The Breeders
Matthew J. Beier
November 17, 2013
What ifs are often the business of
science fiction. What if there were faster than light travel? What
if mutant bugs took over the world? What if we really could control
our genetics? Science fiction helps us to look out at the world
with a more objective view, so we can see our flaws as others would
see them, and hopefully get a clue. When the landscape is not some
far out planet, or far future vastly different from our own, however,
the lessons are harder to see.
In Matthew Beier's book, “The
Breeders” the time-line is uncomfortably close. While there are a
few very basic differences, the environment is Earth, the day to day
life is not very different, and the reader feels pretty much in the
present, but things have been tipped on their head without any clear
reason why. It's as though we passed through some kind of other
dimension (without having been told we were on a new episode of
“Sliders”) with no warning of any kind. This results in an
extreme discomfort in the reader, who is unconsciously trying to map
what they're reading to the real world. This discomfort is so
profound early on in the book that I initially rejected reviewing it,
but promised the author I would soldier on 'til the end. It's
controversial at a number of levels.
This is a world in which the people in
charge were previously picked on, and the homosexual population is
now in charge; heterosexuals are now the ones being pushed out and
abused with impunity. Only those registered can become breeders.
Everyone is “chipped.” Parents choose not only the general
characteristics of their children, but their sexual preferences as
well, but the needle is moving ever further away from center, and
politics and policy are pushing heteros out to fulfill a plan that is
not only built on prejudice, but on a degree of obsession beyond
sanity, and our main characters are caught right in the middle of it.
Those now being held down, have no use for the new rulers and the
kind of “hate speech” that goes on in every ghetto in every
generation is well on display, making reading quite challenging,
although, in a world with this kind of domination, it would actually
be there. Since the subject is often sexuality, it's also X rated for many tastes, so be forewarned.
Historically, humans create their
nightmares over and over again, picking winners and losers and
pushing out those they deem losers. The Jews in Germany, the Romany
in Europe, the underdogs in every culture, dream of turning the
tables on their oppressors, imagining a world in which the oppressors
are now the underdogs, and the former losers are on top. In those
imaginings, bitterness and hatred play a large part, as the former
victims seem to believe “turn about is fair play.”

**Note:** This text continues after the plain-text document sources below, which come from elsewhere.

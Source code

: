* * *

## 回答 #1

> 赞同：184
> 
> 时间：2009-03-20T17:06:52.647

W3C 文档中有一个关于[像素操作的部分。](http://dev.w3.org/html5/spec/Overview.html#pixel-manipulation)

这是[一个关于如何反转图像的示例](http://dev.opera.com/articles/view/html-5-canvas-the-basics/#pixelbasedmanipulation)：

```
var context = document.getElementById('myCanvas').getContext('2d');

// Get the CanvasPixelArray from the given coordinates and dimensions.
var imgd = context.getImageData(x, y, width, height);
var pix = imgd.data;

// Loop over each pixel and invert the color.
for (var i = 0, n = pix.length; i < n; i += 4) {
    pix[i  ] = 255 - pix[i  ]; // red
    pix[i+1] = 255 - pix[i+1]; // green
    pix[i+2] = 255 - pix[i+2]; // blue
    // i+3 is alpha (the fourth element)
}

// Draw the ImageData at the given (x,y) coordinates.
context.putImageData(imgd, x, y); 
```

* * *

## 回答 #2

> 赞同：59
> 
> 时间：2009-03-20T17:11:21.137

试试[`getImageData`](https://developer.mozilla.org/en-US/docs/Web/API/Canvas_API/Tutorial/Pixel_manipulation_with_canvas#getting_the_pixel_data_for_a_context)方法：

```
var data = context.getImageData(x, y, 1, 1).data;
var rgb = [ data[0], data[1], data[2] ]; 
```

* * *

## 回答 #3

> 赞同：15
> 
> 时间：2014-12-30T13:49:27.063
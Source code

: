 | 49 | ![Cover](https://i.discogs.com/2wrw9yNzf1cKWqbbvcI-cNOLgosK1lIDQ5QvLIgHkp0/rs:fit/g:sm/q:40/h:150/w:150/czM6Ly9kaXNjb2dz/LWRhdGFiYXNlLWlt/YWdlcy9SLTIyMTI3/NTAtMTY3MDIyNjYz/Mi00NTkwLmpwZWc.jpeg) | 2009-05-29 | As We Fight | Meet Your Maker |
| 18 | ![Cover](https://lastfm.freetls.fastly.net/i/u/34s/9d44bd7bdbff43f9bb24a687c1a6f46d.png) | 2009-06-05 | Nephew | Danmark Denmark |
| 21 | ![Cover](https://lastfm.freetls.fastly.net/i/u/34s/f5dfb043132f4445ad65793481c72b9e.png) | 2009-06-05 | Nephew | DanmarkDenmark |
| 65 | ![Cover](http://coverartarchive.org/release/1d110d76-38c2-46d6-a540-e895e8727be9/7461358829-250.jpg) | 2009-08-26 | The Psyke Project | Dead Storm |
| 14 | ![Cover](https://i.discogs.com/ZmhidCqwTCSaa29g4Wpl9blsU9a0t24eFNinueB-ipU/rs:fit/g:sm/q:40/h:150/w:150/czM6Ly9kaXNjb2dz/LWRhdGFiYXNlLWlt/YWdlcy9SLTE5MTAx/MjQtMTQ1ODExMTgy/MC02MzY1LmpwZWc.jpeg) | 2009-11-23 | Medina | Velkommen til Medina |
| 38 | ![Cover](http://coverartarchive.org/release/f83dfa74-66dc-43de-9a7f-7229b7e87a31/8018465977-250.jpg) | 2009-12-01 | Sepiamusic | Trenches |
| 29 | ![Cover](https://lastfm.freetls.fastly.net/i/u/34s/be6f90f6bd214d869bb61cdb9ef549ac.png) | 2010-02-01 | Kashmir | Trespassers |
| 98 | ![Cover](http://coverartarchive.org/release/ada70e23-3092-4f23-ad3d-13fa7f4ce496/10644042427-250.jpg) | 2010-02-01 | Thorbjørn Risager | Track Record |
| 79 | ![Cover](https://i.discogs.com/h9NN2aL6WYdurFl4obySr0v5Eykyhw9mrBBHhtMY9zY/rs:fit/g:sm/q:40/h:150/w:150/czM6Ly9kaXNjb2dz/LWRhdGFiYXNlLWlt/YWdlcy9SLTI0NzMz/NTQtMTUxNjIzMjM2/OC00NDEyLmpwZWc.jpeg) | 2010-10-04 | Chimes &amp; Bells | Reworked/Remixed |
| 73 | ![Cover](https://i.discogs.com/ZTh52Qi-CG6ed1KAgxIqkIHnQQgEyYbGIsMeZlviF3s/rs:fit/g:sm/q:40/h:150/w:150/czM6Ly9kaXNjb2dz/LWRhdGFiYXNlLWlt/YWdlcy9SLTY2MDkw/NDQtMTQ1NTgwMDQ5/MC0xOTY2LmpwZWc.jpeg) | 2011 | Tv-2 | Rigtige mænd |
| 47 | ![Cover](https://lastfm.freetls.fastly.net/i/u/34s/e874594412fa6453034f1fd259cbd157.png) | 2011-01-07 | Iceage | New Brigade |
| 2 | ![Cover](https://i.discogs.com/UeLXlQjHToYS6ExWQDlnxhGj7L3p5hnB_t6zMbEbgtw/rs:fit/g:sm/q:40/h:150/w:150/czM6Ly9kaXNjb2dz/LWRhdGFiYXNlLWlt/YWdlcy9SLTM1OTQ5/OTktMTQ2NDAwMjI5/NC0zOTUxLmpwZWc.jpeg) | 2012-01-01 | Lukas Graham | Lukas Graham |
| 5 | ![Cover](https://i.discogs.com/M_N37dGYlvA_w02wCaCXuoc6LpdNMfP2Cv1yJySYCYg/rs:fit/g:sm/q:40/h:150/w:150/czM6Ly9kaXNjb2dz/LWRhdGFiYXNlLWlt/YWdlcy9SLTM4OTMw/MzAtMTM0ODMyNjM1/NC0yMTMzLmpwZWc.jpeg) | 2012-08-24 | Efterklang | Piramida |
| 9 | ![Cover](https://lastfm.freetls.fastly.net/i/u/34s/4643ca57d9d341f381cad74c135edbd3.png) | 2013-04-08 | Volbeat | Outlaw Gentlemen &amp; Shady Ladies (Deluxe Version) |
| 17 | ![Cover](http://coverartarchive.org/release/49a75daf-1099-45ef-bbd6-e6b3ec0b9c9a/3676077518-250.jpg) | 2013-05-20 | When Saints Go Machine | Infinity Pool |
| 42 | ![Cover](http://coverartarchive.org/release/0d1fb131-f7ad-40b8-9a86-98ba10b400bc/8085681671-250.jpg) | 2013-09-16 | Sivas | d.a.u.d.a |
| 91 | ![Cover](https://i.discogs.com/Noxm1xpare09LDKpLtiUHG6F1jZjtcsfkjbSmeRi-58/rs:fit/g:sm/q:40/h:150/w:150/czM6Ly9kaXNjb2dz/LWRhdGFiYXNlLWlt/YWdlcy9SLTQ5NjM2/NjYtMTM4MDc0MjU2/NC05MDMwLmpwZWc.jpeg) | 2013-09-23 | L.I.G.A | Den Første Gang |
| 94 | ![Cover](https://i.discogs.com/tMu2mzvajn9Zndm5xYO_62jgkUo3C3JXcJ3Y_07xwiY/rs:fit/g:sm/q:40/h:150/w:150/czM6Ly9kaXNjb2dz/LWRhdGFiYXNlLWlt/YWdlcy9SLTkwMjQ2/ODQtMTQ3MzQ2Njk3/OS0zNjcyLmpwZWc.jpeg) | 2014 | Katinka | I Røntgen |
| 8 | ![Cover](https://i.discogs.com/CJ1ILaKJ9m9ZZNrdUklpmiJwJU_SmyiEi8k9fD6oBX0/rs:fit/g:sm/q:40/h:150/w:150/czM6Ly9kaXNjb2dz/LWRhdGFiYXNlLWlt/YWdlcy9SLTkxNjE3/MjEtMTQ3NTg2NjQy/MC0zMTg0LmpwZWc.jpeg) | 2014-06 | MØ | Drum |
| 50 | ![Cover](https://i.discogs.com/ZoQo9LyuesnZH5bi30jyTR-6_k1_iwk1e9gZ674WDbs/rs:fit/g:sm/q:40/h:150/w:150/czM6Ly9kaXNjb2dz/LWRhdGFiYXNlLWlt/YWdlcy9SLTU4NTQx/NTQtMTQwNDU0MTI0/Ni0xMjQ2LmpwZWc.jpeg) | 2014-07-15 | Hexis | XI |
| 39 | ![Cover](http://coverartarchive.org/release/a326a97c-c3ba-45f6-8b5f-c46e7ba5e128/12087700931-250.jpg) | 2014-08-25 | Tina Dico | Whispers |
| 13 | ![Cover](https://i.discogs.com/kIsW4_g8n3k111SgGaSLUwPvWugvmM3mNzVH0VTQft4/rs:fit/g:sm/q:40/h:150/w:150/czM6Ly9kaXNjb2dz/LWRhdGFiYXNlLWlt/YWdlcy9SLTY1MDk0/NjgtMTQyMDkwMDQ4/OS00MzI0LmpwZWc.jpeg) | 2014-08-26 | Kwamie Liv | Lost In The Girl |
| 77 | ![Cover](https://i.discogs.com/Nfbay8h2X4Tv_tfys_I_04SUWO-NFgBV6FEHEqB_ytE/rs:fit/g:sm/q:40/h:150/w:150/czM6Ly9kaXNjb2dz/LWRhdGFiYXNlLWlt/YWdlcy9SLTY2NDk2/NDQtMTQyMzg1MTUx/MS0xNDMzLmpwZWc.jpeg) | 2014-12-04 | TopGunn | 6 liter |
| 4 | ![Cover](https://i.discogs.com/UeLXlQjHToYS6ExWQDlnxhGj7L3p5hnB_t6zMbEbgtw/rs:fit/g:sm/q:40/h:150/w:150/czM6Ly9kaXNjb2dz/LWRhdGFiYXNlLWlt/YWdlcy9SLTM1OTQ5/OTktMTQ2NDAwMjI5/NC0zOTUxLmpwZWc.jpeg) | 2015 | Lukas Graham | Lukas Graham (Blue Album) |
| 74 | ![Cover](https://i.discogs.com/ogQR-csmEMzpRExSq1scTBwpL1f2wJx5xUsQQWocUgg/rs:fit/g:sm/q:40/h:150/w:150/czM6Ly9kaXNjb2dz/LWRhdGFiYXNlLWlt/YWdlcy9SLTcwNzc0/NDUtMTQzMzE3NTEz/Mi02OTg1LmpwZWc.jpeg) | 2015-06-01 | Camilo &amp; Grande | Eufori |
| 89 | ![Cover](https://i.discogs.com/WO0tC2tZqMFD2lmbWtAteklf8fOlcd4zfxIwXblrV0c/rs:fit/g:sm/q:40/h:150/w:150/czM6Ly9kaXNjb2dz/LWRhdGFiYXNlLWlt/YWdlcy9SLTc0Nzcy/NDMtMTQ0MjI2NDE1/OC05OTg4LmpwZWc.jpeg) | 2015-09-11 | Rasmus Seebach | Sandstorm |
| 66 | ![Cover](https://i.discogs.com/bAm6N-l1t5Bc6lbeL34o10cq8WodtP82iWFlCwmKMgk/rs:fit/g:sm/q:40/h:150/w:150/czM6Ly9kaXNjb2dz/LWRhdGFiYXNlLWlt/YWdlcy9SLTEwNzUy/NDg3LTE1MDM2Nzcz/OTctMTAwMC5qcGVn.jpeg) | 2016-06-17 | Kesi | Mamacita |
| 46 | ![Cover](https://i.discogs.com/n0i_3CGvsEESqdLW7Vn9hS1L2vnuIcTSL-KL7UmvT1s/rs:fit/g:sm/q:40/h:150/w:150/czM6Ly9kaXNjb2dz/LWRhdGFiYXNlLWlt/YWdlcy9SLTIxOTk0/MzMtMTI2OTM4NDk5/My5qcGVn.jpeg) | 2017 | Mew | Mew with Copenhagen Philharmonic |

But much as children who have been
abused, no matter how strongly they feel that they would never follow
the footsteps of their abusers, often abuse others just as viciously,
policies that create second class citizens and abuse power generate a
pendulum swing that mirrors the evil; often the goal is revenge, not
real justice. The ruling class in “The Breeders” is on that
path, evil has begotten evil.
The main characters are well-drawn, but
they are juxtaposed against a bureaucracy that has no face, a ruler,
often mentioned, that we neither see, nor understand, and this is
somewhat unbalancing. There is a sense that those in the ruling
elite are cardboard, with no reasons to do what they are doing (as
though the author expected the reader to know that there is revenge
underway for things that happened in our world, not the one we're
reading in), no sense of what goes on in their minds or hearts, and
this is a flaw that makes the book come closer to a cross between
space opera and Stephen King than a real tough look at how power and
discrimination work hand in hand. Beier has the writing chops to do
the latter, so, in that sense, this is a bit of a disappointment.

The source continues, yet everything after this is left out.